Wavekit is a fundamental Python library for digital waveform analysis. By seamlessly converting VCD and FSDB data into Numpy arrays, it empowers engineers to perform high-performance signal processing, protocol analysis, and automated verification with ease.
- High Performance: Cython-optimized parsers and Numpy-backed storage deliver exceptional speed and memory efficiency for large waveform files.
- Flexible Extraction: Effortlessly batch-extract signals using glob patterns or regular expressions.
- Rich Analysis Tools: Comprehensive toolkit for bit-precise manipulation, temporal analysis, and signal transformation, streamlining complex analysis tasks with succinct, Numpy-like APIs.
You can install the library using pip:
pip install wavekitNote: To read FSDB files, ensure the VERDI_HOME environment variable is set before installation.
This project uses Poetry for dependency management.
-
Clone the repository:
git clone https://github.com/cxzzzz/wavekit.git cd wavekit -
Install dependencies:
poetry install
Wavekit simplifies extracting multiple signals using brace expansion or regular expressions.
1. Using Brace Expansion
Use brace patterns (e.g., {state,next} or {0..7}) to load related signals in one go.

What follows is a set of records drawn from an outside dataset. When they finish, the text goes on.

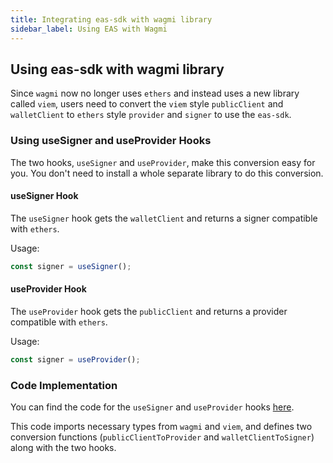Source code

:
 ```yaml
---
title: Integrating eas-sdk with wagmi library
sidebar_label: Using EAS with Wagmi
---
```



## Using eas-sdk with wagmi library

Since `wagmi` now no longer uses `ethers` and instead uses a new library called `viem`, users need to convert the `viem` style `publicClient` and `walletClient` to `ethers` style `provider` and `signer` to use the `eas-sdk`.

### Using useSigner and useProvider Hooks

The two hooks, `useSigner` and `useProvider`, make this conversion easy for you. You don't need to install a whole separate library to do this conversion.

#### **useSigner Hook**

The `useSigner` hook gets the `walletClient` and returns a signer compatible with `ethers`.

Usage:

```typescript
const signer = useSigner();
```

#### **useProvider Hook**

The `useProvider` hook gets the `publicClient` and returns a provider compatible with `ethers`.

Usage:

```typescript
const signer = useProvider();
```

### Code Implementation

You can find the code for the `useSigner` and `useProvider` hooks [here](https://gist.github.com/slavik0329/2e5b6fc31cb745b65d3d37f7cf1d7b36).

This code imports necessary types from `wagmi` and `viem`, and defines two conversion functions (`publicClientToProvider` and `walletClientToSigner`) along with the two hooks.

from wavekit import VcdReader
with VcdReader("jtag.vcd") as f:
# Load both J_state and J_next signals
# Returns: { ('state',): Waveform(...), ('next',): Waveform(...) }
waves = f.load_matched_waveforms(
"tb.u0.J_{state,next}[3:0]",
clock="tb.tck"
)
for (suffix,), wave in waves.items():
print(f"Signal J_{suffix}: width={wave.width}")2. Using Regular Expressions
Prefix the pattern with @ to enable regex matching. Capture groups (...) become the dictionary keys.
with VcdReader("jtag.vcd") as f:
# Use '@' prefix for regex mode
# Match signals like J_state[3:0] and J_next[3:0]
# Capture the suffix (state/next)
regex_pattern = r"tb.u0.@J_([a-z]+)"
# Returns: { ('state',): Waveform(...), ('next',): Waveform(...) }
waves = f.load_matched_waveforms(regex_pattern, clock="tb.tck")
for (name_part,), wave in waves.items():
print(f"Matched: {name_part}")Here is a simple example demonstrating how to read a VCD file and calculate the average occupancy level of a FIFO:
import numpy as np
from wavekit import VcdReader
with VcdReader("fifo_tb.vcd") as f:
clock = "fifo_tb.s_fifo.clk"
depth = 8
# Load signals with clock synchronization
w_ptr = f.load_waveform("fifo_tb.s_fifo.w_ptr[2:0]", clock=clock)
r_ptr = f.load_waveform("fifo_tb.s_fifo.r_ptr[2:0]", clock=clock)
# Perform vectorized arithmetic operations directly on waveforms
fifo_water_level = (w_ptr + depth - r_ptr) % depth
# Calculate average occupancy using Numpy
average_level = np.mean(fifo_water_level.value)
print(f"Average FIFO occupancy: {average_level:.2f}")Use the powerful masking capabilities to filter data based on valid signals:
from wavekit import VcdReader
with VcdReader("bus_tb.vcd") as f:
clock = "top.clk"
# Load data and valid signals
data = f.load_waveform("top.bus_data[31:0]", clock=clock)
valid = f.load_waveform("top.bus_valid", clock=clock)
# Filter data where valid is high (1)
# The mask() method accepts a boolean waveform or numpy array
valid_data = data.mask(valid == 1)
# Analyze the valid transactions
print(f"Total valid transactions: {len(valid_data.value)}")
print(f"First valid data: {hex(valid_data.value[0])}")This project adheres to strict code quality standards using modern Python tooling:
Ensure all checks pass before submitting a Pull Request:
# Run linting and formatting checks
poetry run ruff check .
poetry run ruff format --check .
# Run type checks
poetry run mypy .This project is licensed under the MIT License. See the LICENSE file for details.